Dwayne Johnson takes on his most dramatic role yet in Benny Safdie’s “The Smashing Machine,” playing UFC champion Mark Kerr. At the film’s Venice Film Festival press conference, the action star revealed that he’s been wanting to expand his repertoire for a while now.
“I have, for a long time, wanted this,” Johnson said, sitting alongside director Safdie and co-star Emily Blunt, who plays Kerr’s girlfriend Dawn. “The three of us have talked for a very long time about, when you’re in Hollywood — as we all know, it had become about box office. And you chase the box office, and the box office can be very loud and it can become very resounding and it can push you into a category and a corner. This is your lane and this is what you do and this is what Hollywood wants you to do.”
Johnson, who is best known for blockbusters like “Jumanji,” ‘Black Adam” and “Fast and Furious,” said he’s loved making those movies and “they were fun and some were really good and did well, and some not so good.” But he wanted something more.
“I just had this burning desire and voice that was saying, ‘What if there is more and what if I can?’ Sometimes it’s hard for us to know what we’re capable of when we’ve been pigeonholed into something,” he said. I”t’s harder to know what you’re capable of, and sometimes it takes people that you know and love, like Emily and Benny, to say that you can. I looked around a few years ago and I started to think, you know, am I living my dream or am I living other people’s dreams? You come to that recognition and I think you can either fall in line or go, I want to live my dreams now and do what I wanna do … I’ve been scared to go deep and intense and raw until now, until I had this opportunity.”
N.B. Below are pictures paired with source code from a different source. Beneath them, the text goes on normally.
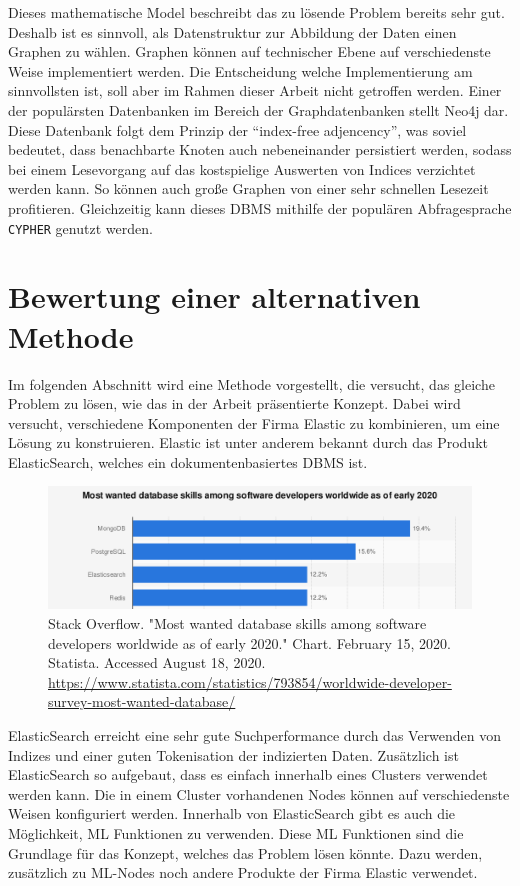 \documentclass[
	12pt,
	BCOR=5mm,
	DIV=12,
	headinclude=on,
	footinclude=off,
	parskip=half,
	bibliography=totoc,
	listof=entryprefix,
	toc=listof,
	numbers=noenddot,
	plainfootsepline
]{scrreprt}
\begin{document}
Dieses mathematische Model beschreibt das zu lösende Problem bereits sehr gut. Deshalb ist es sinnvoll, als Datenstruktur zur Abbildung der Daten einen Graphen zu wählen. Graphen können auf technischer Ebene auf verschiedenste Weise implementiert werden. Die Entscheidung welche Implementierung am sinnvollsten ist, soll aber im Rahmen dieser Arbeit nicht getroffen werden. Einer der populärsten Datenbanken im Bereich der Graphdatenbanken stellt Neo4j dar. Diese Datenbank folgt dem Prinzip der \enquote{index-free adjencency}, was soviel bedeutet, dass benachbarte Knoten auch nebeneinander persistiert werden, sodass bei einem Lesevorgang auf das kostspielige Auswerten von Indices verzichtet werden kann. So können auch große Graphen von einer sehr schnellen Lesezeit profitieren. Gleichzeitig kann dieses \ac{DBMS} mithilfe der populären Abfragesprache \texttt{CYPHER} genutzt werden.

\section{Bewertung einer alternativen Methode}

Im folgenden Abschnitt wird eine Methode vorgestellt, die versucht, das gleiche Problem zu lösen, wie das in der Arbeit präsentierte Konzept. Dabei wird versucht, verschiedene Komponenten der Firma Elastic zu kombinieren, um eine Lösung zu konstruieren. Elastic ist unter anderem bekannt durch das Produkt ElasticSearch, welches ein dokumentenbasiertes \ac{DBMS} ist.

\begin{figure}[h]
	\centering
	\includegraphics[width=1.0\linewidth]{img/statista_db.png}
	\caption{Stack Overflow. "Most wanted database skills among software developers worldwide as of early 2020." Chart. February 15, 2020. Statista. Accessed August 18, 2020. \url{https://www.statista.com/statistics/793854/worldwide-developer-survey-most-wanted-database/}}
\end{figure}

ElasticSearch erreicht eine sehr gute Suchperformance durch das Verwenden von Indizes und einer guten Tokenisation der indizierten Daten. Zusätzlich ist ElasticSearch so aufgebaut, dass es einfach innerhalb eines Clusters verwendet werden kann. Die in einem Cluster vorhandenen Nodes können auf verschiedenste Weisen konfiguriert werden. Innerhalb von ElasticSearch gibt es auch die Möglichkeit, \ac{ML} Funktionen zu verwenden. Diese \ac{ML} Funktionen sind die Grundlage für das Konzept, welches das Problem lösen könnte. Dazu werden, zusätzlich zu \ac{ML}-Nodes noch andere Produkte der Firma Elastic verwendet.
\end{document}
“The Smashing Machine” chronicles Kerr’s triumphs in the ring, as well as his addiction to painkillers and tumultuous relationship with then-wife Dawn Staples (Blunt). Johnson is nearly unrecognizable in the film, undergoing pounds of prosthetics to portray the hulking two-time UFC Heavyweight champ.
“The Smashing Machine” marks the solo feature directorial debut of Benny Safdie, who worked with his older brother, Josh, on indie favorites like “Uncut Gems” and “Good Time.”